Koalisi meminta KPU untuk bertindak sesuai dengan sumpah jabatan yang diemban, menjunjung tinggi prinsip-prinsip mandiri, dan memastikan revisi Pasal 8 Peraturan KPU Nomor 10 Tahun 2023
segera dilakukan. Mereka menekankan bahwa keterwakilan perempuan dalam lembaga legislatif sangat penting untuk memastikan suara dan kepentingan perempuan diwakili dengan adil dan proporsional.
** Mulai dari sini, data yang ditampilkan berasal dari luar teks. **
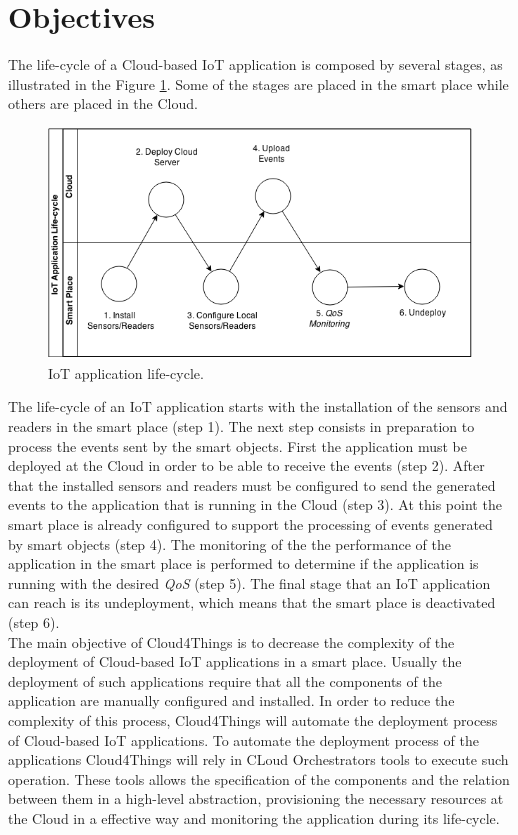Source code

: \section{Objectives}
\label{sec:objectives}
The life-cycle of a Cloud-based IoT application is composed by several stages,
as illustrated in the Figure \ref{fig:life-cycle}. Some of the stages are placed in
the smart place while others are placed in the Cloud.
\begin{figure}[h!]
  \centering
  \includegraphics[width=\textwidth]{./images/life-cycle}
  \caption{IoT application life-cycle.}
  \label{fig:life-cycle}
\end{figure}

The life-cycle of an IoT application starts with the installation of the sensors and
readers in the smart place (step 1). The next step consists in preparation to
process the events sent by the smart objects. First the application must be deployed at
the Cloud in order to be able to receive the events (step 2). After that the installed
sensors and readers must be configured to send the generated events to the application that is
running in the Cloud (step 3). At this point the smart place is already configured to
support the processing of events generated by smart objects (step 4). The monitoring of the
the performance of the application in the smart place is performed to determine if the
application is running  with the desired \textit{QoS} (step 5). The final stage that an IoT
application can reach is its undeployment, which means that the smart place is deactivated (step 6).\\

The main objective of Cloud4Things is to decrease the complexity of the deployment of Cloud-based
IoT applications in a smart place. Usually the deployment of such applications require that
all the components of the application are manually configured and installed. In order
to reduce the complexity of this process, Cloud4Things will automate the deployment process
of Cloud-based IoT applications. To automate the deployment process of the applications
Cloud4Things will rely in CLoud Orchestrators tools to execute such operation. These
tools allows the specification of the components and the relation between them in a
high-level abstraction, provisioning the necessary resources at the Cloud in a effective
way and monitoring the application during its life-cycle.\\

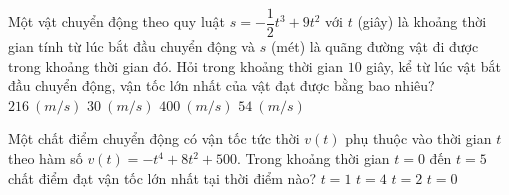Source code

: \begin{ex}%
	Một vật chuyển động theo quy luật $s = -\dfrac{1}{2}t^3 + 9t^2$ với $t$ (giây) là khoảng thời gian tính từ lúc bắt đầu chuyển động và $s$ (mét) là quãng đường vật đi được trong khoảng thời gian đó. Hỏi trong khoảng thời gian $10$ giây, kể từ lúc vật bắt đầu  chuyển động, vận tốc lớn nhất của vật đạt được bằng bao nhiêu?
	 \choice
		{$216~\left(m/s  \right)$}
		{$30~\left(m/s \right)$} 
		{$400~\left(m/s \right)$} 
		{\True $54~\left(m/s  \right)$}
\end{ex}

\begin{ex}%
	Một chất điểm chuyển động có vận tốc tức thời $v(t)$ phụ thuộc vào thời  gian $t$ theo hàm số $v(t)=-t^4+8t^2+500$. Trong khoảng thời gian $t=0$ đến $t=5$ chất điểm đạt vận tốc lớn nhất tại thời điểm nào?
	 \choice
		 {$t=1$}
		 {$t=4$}
		{\True $t=2$} 
		 {$t=0$}
\end{ex}

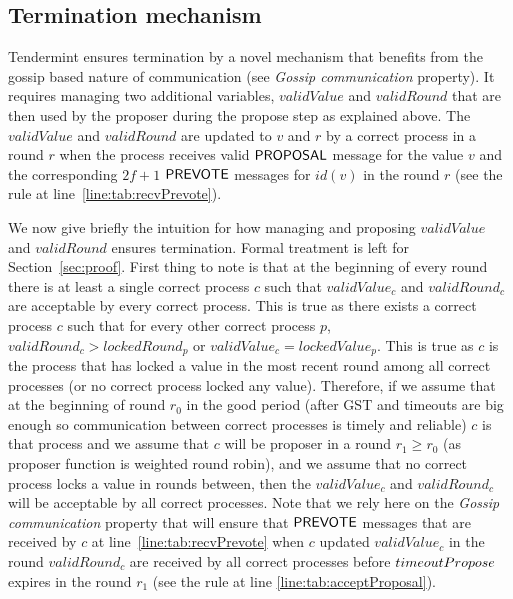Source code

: \subsection{Termination mechanism}

Tendermint ensures termination by a novel mechanism that benefits from the
gossip based nature of communication (see \emph{Gossip communication}
property).  It requires managing two additional variables, $validValue$ and
$validRound$ that are then used by the proposer during the propose step as
explained above.   The $validValue$ and $validRound$ are updated to $v$ and $r$
by a correct process in a round $r$ when the process receives valid $\mathsf{PROPOSAL}$
message for the value $v$ and the corresponding $2f+1$ $\mathsf{PREVOTE}$ messages for
$id(v)$ in the round $r$ (see the rule at line~\ref{line:tab:recvPrevote}).

We now give briefly the intuition for how managing and proposing $validValue$
and $validRound$ ensures termination. Formal treatment is left for
Section~\ref{sec:proof}.  First thing to note is that at the beginning of every
round there is at least a single correct process $c$ such that $validValue_c$
and $validRound_c$ are acceptable by every correct process. This is true as
there exists a correct process $c$ such that for every other correct process
$p$, $validRound_c > lockedRound_p$ or $validValue_c = lockedValue_p$. This is
true as $c$ is the process that has locked a value in the most recent round
among all correct processes (or no correct process locked any value).
Therefore, if we assume that at the beginning of round $r_0$ in the good period
(after GST and timeouts are big enough so communication between correct
processes is timely and reliable) $c$ is that process and we assume that $c$
will be proposer in a round $r_1 \ge r_0$ (as proposer function is weighted
round robin), and we assume that no correct process locks a value in rounds
between, then the $validValue_c$ and $validRound_c$ will be acceptable by all
correct processes. Note that we rely here on the \emph{Gossip communication}
property that will ensure that $\mathsf{PREVOTE}$ messages that are received by $c$ at
line~\ref{line:tab:recvPrevote} when $c$ updated $validValue_c$ in the round
$validRound_c$ are received by all correct processes before $timeoutPropose$
expires in the round $r_1$ (see the rule at line
\ref{line:tab:acceptProposal}).   

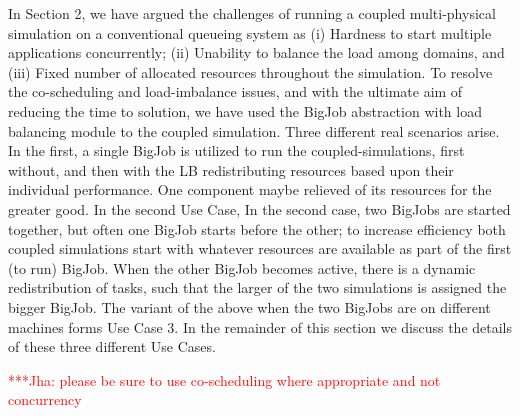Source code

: \documentclass[conference,final]{IEEEtran}
\newcommand{\jhanote}[1]{ {\textcolor{red} { ***Jha: #1 }}}
\newcommand{\jhanote}[1]{}
\begin{document}
In Section 2, we have argued the challenges of running a coupled multi-physical simulation on a conventional queueing system as (i) Hardness to start multiple applications concurrently; (ii) Unability to balance the load among domains, and (iii) Fixed number of allocated resources throughout the simulation.  To resolve the co-scheduling and load-imbalance issues, and with the ultimate aim of reducing the time to solution, we have used the BigJob abstraction with load balancing module to the coupled simulation. %
Three different real scenarios arise. In the first, a single BigJob is utilized to run the coupled-simulations, first without, and then with the LB redistributing resources based upon their individual performance. One component maybe relieved of its resources for the greater good. In the second Use Case, In the second case, two BigJobs are started together, but often one BigJob starts before the other; to increase efficiency both coupled simulations start with whatever resources are available as part of the first (to run) BigJob. When the other BigJob becomes active, there is a dynamic redistribution of tasks, such that
the larger of the two simulations is assigned the bigger BigJob. The variant of the above when 
the two BigJobs are on different machines forms Use Case 3. In the remainder of this section we discuss
the details of these three different Use Cases.


\jhanote{please be sure to use co-scheduling where appropriate and not concurrency}
\end{document}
Koalisi juga mengingatkan KPU bahwa putusan Mahkamah Konstitusi telah menegaskan bahwa konsultasi dengan DPR tidak bersifat mengikat, sehingga KPU memiliki otonomi dalam menetapkan kebijakan terkait revisi peraturan pemilu.
Mereka menegaskan bahwa peraturan yang ada saat ini tidak memadai dalam menjamin keterwakilan perempuan yang memenuhi ambang batas minimum yang telah ditetapkan.
Masyarakat Peduli Keterwakilan Perempuan berharap agar KPU dapat menanggapi somasi ini dengan serius dan segera mengambil langkah-langkah konkret untuk merevisi peraturan yang terkait dengan keterwakilan perempuan dalam pemilu.
Koalisi ini juga mengajak semua pihak terkait, termasuk DPR dan pemerintah, untuk mendukung upaya memastikan partisipasi politik yang inklusif dan merata bagi semua warga negara, tanpa memandang gender.
Dalam upaya mencapai kesetaraan gender dan mewujudkan demokrasi yang inklusif, penting bagi KPU untuk memenuhi janjinya dan mengambil langkah-langkah konkret dalam merevisi peraturan yang memastikan keterwakilan perempuan yang sesuai dengan ambang batas minimum yang telah ditetapkan.
Dengan demikian, pemilu dapat menjadi wahana yang adil dan setara bagi semua warga negara, tanpa memandang jenis kelamin, dan memperkuat partisipasi perempuan dalam proses politik dan pengambilan keputusan.